CW Interrupted Again

Going into yesterday’s SC Democratic primary, the CW had firmed up to a remarkable degree: Obama would win on the foundation of a solid African-American vote, but would lose white voters so overwhelmingly that the victory would be not only narrow, but pyhrric, setting up a decisive loss for the “black candidate” to Hillary Clinton on Super Tuesday. There was also talk that the racial dynamics of the contest might depress turnout.
Well, once gain, voters interrupted the CW, just as they did to Clinton’s benefit in NH. Obama won by a two-to-one margin, far above anything predicted in the polls, and while much of this performance was indeed attributable to a huge margin among African-Americans, he picked up one-fourth of the white vote as well. In an echo of his Iowa win, Obama actually won white voters under 30. As for turnout: SC Democrats not only smashed every past record, but exceeded the turnout among Republicans last week, which is pretty remarkable given SC’s status as perhaps the reddest of southern red states.
As the headline of an Alec MacGillis analysis of SC in the Washington Post aptly put it, Obama won by “A Margin That Will Be Hard To Marginalize.”
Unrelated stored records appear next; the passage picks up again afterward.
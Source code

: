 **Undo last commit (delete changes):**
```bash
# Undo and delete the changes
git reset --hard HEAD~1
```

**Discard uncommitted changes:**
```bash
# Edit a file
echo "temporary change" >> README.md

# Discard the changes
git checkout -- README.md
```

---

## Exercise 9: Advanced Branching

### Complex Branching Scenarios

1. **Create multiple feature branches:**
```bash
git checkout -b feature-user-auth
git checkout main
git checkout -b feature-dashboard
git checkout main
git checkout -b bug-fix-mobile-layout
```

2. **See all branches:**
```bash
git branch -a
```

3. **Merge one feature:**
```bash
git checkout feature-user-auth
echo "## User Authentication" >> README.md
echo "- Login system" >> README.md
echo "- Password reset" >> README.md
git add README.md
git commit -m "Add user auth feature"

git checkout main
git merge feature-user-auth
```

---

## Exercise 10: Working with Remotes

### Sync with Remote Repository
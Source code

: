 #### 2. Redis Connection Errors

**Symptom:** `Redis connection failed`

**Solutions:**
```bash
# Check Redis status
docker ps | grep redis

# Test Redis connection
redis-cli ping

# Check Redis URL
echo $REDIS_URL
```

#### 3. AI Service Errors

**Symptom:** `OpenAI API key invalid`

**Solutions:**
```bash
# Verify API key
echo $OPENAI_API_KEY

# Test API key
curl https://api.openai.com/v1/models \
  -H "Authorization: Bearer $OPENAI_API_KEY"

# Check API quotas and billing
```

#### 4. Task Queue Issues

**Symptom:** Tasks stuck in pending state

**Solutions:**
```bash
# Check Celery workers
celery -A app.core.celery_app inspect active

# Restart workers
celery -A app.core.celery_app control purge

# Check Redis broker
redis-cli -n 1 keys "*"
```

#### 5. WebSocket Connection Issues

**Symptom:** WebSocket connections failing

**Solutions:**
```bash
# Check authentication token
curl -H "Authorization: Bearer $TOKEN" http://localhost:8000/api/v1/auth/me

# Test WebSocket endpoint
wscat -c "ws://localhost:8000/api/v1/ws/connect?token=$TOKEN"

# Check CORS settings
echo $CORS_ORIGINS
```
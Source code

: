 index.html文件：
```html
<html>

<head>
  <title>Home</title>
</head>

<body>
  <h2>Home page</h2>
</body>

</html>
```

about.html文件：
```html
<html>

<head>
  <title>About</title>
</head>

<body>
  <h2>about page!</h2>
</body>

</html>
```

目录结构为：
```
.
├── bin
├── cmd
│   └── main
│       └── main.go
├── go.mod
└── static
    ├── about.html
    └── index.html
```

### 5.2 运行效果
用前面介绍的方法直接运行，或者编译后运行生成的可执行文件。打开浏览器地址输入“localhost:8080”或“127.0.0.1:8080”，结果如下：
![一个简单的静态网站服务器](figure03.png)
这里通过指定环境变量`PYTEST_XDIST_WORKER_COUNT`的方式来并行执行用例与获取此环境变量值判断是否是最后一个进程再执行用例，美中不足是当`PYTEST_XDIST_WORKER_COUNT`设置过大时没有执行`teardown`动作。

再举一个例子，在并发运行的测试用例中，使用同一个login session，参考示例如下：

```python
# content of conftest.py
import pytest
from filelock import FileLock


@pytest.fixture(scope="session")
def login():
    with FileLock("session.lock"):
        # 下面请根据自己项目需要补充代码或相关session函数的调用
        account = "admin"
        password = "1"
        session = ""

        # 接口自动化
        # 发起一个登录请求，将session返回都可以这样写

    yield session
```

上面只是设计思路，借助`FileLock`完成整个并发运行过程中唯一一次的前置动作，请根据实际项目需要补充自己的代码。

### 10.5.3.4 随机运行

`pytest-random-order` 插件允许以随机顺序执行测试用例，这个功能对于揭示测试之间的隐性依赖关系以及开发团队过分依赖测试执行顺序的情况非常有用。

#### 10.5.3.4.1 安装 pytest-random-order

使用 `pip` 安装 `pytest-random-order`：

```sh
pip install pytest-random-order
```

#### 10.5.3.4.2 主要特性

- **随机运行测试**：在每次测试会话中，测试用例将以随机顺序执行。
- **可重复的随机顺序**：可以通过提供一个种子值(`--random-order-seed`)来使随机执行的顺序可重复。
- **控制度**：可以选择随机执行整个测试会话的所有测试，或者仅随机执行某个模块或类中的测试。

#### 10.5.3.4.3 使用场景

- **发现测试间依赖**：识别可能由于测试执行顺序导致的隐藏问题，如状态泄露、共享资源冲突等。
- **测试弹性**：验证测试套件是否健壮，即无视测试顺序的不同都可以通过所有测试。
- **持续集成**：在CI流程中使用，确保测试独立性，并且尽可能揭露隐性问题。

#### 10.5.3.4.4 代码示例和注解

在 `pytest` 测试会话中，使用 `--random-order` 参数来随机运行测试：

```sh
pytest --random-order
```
That’s not to say that SC eliminated the talk that Obama’s candidacy has become engulfed by a racial, ethnic and gender arithmetic that cuts against him down the road. Jay Cost of RealClearPolitics has done the best (so far) analysis of these factors in the early contests, and other than an unmistakable and massive swing towards Obama among African-American voters, the evidence is mixed. It’s hard to say that Obama can’t win white votes after finishing first and a close second in IA and NH, two places whose state songs could be “A Whiter Shade of Pale.” And it’s also worth noting that in SC, the kind of upscale, highly educated white voter demographics (other than young voters, whom we won) he carried in IA are in short supply, at least in the Democratic ranks. That won’t be the case in a lot of Super Tuesday states.
But it’s also unmistakably true that up until now, Clinton has had significant and in many cases overwhelming leads in the polls in a large majority of the Super Tuesday states, not to mention Florida on Tuesday. And she still leads in super-delegates by a two-to-one margin, despite some recent Obama gains.
The latest buzz is that Obama’s going to get some especially dramatic endorsements in the next few days. One is from yet another red-state moderate Democrat, Kansas Governor Kathleen Sebelius, one of the most widely praised young Democratic electeds in the country. Another is from the ultimate Old Lion of Liberalism, Ted Kennedy, whose niece, Caroline Kennedy, created some buzz of her own with a New York Times op-ed piece endorsing Obama as someone who could become “A President Like My Father.”
All in all, it’s as though voters are determined to make this election year as exciting and unpredictable as the college football season that just ended.